To Design Or Not To Design…Your Own Website (Part 2)

Being in the industry for close to a decade has taught us that certain principles are essential to design and that theory is as important as practice.

In the previous article we discussed the importance of a professional web design and the value it will add to your business. Being in the industry for close to a decade has taught us that certain principles are essential to design and that theory is as important as practice. Our experience in the industry has helped us to develop a unique and effective approach to each web design project. If you’re still finding your feet in terms of establishing your own unique approach to design, we suggest you keep the following in mind.

Design Starts And Ends With People

Web designers and developers often fall into the habit of screen-to-screen interaction and effective client interaction is often an area where developers and designers fall short. It’s important for any web design and development company no matter its size, to remember that they are dealing with people first and foremost. And this brings us to the first and probably most important part of the design challenge, namely the briefing phase.

Client Briefing And Discovery

This initial part of your development and design process will set the tone for the rest of your project. Schedule your meeting in such a way that you can plan and prep your questions and concerns in advance. Through the briefing and discovery phase you’ll be able to discern your client’s unique expectations, interests and budget limitations. This phase will not only save you time and resources in the future but will also help you eliminate potential misunderstandings.

Research and Benchmarking

After the initial briefing phase you’ll be armed with enough information to steer you in the right direction. It’s important to make detailed notes during the briefing session. Revisiting your notes will enable you to eliminate those web design trends that match your personal taste, but not that of the client.

The benchmarking phase will allow you to gather reference material and design elements that will help you with the actual design. This is also an ideal time to keep track of industry trends and design innovations.

There are a variety of online design galleries and font directories on the web. During the Benchmarking phase you’ll have time to review your clients competition and see what type of web design they’ll be competing with in their specific industry.

Back to the drawing board

Once you’ve communicated your progress to the client, you can start with your initial site-map. The sitemap is a valuable tool in any web design project and will remind you of a very important aspect in web design, namely usability. You design should not only look great but also be efficient and fully functional.

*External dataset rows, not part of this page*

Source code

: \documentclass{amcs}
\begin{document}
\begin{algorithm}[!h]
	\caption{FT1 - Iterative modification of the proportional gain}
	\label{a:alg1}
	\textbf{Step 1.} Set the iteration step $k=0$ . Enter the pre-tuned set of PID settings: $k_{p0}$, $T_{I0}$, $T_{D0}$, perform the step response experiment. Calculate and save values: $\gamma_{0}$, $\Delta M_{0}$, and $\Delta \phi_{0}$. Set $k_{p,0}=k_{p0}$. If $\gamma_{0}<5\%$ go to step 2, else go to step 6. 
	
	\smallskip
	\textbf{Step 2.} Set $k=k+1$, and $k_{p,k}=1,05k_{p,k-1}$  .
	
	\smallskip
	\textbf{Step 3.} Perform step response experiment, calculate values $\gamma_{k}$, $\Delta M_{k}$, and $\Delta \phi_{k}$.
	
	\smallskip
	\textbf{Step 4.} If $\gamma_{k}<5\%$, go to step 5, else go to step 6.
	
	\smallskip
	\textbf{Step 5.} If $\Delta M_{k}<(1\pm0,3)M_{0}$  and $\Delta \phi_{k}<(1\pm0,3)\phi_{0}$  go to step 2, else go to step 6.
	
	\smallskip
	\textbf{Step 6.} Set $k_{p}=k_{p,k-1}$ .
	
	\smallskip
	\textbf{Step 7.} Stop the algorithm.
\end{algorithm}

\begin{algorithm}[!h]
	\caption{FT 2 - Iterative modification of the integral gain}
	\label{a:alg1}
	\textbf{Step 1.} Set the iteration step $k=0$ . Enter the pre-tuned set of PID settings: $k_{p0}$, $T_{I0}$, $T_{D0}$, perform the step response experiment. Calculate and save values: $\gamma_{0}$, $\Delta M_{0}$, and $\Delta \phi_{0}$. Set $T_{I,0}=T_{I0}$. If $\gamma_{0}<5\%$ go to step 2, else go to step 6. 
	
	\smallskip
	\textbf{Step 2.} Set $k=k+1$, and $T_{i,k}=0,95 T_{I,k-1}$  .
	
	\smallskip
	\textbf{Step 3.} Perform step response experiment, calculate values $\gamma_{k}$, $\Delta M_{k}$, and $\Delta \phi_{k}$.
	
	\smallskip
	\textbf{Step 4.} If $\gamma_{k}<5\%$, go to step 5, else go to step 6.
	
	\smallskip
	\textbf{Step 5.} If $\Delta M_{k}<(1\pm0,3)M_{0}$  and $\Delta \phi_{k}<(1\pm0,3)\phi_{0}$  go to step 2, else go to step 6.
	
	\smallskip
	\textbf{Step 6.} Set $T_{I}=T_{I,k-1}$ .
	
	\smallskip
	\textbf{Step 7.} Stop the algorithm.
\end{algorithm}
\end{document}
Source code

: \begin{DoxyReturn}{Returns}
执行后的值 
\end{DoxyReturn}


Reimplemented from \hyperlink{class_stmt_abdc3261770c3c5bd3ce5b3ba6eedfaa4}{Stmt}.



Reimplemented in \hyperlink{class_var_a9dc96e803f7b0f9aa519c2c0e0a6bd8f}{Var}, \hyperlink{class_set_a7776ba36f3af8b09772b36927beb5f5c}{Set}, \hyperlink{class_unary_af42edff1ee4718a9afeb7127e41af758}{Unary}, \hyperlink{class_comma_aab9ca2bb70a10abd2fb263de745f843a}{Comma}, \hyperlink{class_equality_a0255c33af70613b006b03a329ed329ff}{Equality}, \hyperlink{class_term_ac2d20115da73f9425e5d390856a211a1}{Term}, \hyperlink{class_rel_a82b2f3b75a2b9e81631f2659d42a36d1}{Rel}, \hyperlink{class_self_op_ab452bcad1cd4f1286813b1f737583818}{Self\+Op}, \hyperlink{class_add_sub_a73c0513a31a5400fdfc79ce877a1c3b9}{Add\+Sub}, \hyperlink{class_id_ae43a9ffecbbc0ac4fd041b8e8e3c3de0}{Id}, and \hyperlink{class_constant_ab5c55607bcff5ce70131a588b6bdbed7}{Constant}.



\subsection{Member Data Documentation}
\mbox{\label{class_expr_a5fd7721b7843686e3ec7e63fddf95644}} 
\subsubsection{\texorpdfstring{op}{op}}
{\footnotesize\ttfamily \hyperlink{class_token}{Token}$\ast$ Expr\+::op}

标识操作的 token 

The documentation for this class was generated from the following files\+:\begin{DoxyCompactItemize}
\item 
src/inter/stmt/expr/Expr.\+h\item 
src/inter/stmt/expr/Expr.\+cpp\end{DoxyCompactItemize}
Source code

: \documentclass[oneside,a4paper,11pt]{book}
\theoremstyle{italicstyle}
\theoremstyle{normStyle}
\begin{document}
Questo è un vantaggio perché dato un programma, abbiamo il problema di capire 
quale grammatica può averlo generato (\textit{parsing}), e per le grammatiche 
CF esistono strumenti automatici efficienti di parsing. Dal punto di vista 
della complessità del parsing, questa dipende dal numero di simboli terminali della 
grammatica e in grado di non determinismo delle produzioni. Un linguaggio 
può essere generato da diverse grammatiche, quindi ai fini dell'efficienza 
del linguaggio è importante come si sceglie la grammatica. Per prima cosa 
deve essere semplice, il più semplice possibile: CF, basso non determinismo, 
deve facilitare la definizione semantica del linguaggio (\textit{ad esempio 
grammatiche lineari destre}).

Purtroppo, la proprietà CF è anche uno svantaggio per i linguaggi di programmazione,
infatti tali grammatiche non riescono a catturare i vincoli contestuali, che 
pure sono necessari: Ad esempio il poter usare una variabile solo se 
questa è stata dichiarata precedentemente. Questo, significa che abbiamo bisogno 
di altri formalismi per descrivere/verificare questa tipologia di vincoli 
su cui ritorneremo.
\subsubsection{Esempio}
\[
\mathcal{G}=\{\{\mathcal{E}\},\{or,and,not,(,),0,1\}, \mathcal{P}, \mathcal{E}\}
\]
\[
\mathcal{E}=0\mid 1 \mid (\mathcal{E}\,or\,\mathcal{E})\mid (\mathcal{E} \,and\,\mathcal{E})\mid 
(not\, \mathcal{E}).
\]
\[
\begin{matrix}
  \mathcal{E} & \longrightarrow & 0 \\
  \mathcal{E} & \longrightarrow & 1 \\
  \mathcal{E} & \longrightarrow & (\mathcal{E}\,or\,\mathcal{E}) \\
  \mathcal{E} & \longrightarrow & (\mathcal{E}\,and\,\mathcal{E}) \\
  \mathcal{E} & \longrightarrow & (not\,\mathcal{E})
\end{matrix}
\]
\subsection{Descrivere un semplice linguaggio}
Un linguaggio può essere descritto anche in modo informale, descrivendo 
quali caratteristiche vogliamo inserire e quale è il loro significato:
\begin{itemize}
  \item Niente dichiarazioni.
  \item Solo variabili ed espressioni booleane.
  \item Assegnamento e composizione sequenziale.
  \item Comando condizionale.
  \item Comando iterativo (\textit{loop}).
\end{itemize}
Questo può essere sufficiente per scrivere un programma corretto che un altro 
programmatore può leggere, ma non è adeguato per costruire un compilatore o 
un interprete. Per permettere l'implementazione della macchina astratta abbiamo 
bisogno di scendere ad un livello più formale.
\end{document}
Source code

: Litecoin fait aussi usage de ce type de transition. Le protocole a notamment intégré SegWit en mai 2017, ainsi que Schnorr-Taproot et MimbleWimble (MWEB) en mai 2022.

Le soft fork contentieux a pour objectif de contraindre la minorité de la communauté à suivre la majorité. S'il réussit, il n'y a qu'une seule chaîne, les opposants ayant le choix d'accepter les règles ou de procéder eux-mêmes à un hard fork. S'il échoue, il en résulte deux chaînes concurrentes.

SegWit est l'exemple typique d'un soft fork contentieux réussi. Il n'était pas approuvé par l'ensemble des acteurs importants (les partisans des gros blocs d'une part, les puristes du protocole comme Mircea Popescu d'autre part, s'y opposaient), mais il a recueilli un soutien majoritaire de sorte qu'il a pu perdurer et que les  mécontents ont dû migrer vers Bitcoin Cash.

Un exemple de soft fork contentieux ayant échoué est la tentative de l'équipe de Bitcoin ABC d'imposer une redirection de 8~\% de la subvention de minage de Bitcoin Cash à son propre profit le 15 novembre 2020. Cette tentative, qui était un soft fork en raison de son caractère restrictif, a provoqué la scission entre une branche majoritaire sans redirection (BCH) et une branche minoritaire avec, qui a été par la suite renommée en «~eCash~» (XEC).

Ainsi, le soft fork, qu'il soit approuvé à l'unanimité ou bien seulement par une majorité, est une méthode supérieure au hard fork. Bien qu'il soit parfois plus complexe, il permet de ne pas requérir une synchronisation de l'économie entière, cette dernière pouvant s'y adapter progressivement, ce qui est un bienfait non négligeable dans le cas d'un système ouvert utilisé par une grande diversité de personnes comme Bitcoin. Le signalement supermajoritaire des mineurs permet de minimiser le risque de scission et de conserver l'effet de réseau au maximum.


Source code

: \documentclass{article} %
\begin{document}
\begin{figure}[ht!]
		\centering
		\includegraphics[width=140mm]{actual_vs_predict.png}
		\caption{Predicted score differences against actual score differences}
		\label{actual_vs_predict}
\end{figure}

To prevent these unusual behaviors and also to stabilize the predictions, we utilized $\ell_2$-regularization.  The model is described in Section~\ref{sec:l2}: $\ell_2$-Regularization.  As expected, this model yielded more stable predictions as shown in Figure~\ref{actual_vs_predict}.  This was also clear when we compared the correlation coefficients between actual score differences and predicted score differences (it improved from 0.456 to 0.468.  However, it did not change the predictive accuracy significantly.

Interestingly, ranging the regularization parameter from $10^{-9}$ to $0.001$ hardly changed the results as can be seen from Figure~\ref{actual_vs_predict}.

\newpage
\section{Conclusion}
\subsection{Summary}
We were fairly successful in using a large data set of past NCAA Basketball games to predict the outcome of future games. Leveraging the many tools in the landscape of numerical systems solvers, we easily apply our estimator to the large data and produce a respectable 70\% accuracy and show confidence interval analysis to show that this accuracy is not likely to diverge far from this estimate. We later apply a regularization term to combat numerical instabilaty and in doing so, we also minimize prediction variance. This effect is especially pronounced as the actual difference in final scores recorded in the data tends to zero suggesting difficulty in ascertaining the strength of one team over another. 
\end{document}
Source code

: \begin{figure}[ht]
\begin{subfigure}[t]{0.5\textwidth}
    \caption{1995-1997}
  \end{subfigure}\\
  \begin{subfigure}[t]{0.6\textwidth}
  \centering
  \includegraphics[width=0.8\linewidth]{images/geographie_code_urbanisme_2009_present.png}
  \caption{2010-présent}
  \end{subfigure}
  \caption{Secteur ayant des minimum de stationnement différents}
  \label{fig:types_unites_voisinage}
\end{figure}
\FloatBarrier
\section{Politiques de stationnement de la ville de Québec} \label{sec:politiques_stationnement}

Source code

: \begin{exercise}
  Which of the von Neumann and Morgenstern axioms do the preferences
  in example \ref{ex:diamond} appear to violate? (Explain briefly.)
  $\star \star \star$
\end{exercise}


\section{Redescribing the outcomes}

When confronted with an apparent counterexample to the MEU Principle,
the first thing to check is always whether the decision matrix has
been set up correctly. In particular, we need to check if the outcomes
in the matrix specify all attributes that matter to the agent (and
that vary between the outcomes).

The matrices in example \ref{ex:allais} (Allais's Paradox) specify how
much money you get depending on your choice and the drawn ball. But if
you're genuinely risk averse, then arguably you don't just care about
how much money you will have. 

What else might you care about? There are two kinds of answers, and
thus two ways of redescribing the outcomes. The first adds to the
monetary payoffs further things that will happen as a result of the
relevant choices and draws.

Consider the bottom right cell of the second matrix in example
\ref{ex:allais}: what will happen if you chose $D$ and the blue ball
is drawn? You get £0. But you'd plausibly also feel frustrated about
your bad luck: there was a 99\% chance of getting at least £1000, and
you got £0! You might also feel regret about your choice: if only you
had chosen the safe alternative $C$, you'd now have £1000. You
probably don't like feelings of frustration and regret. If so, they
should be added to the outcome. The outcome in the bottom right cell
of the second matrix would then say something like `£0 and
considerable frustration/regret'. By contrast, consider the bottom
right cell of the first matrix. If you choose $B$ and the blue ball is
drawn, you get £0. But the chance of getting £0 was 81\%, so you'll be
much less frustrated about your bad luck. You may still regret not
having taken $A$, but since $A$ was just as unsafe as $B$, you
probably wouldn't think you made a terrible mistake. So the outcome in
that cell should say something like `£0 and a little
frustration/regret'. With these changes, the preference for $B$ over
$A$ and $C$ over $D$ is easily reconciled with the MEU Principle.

Adding Colour To Your Idea

Creating a colour pallet for your web design is not only fun but also very necessary. The colour and tone of your web design will influence your choice of font and imagery. You’ll be amazed to see how many people actually disagree on choice of colour. Presenting your client with a colour pallet beforehand is another way of making sure everyone is on par with the design and progress of the website. If you look at the following colour pallet you can see the way in which we presented our colours to the client. Your colours should be laid out in a clear and systematic way.

The Magic Of The Grid

The grid in your web design will carry the same weight as time signature in sheet music and without it your design will be incoherent and messy. The grid is vital to our designs and for us the grid will often determine the rest of our design. Despite its rigid nature, the grid will enable you to design something that’s creative, fresh and free within it it’s specified parameters. There are variety of grid-types that you can pick from and the Internet is saturated with information and tutorials on the use of the grid in web design.

The Wireframe: Bring Things Together

Once you have your grid in place, you can start bringing all the other creative elements together on your page. As with cooking, it’s handy to have all your ‘ingredients’ close by while you’re designing you website. Your colour pallet, reference material and briefing notes are important ingredients that together, will determine the success of your design.

Design and Client Feedback

Once you’ve created an initial design, you can present your progress to the client. Through the wireframe, we show our clients what their website will look like and once they’ve approved our design we can start with the actual development of the website.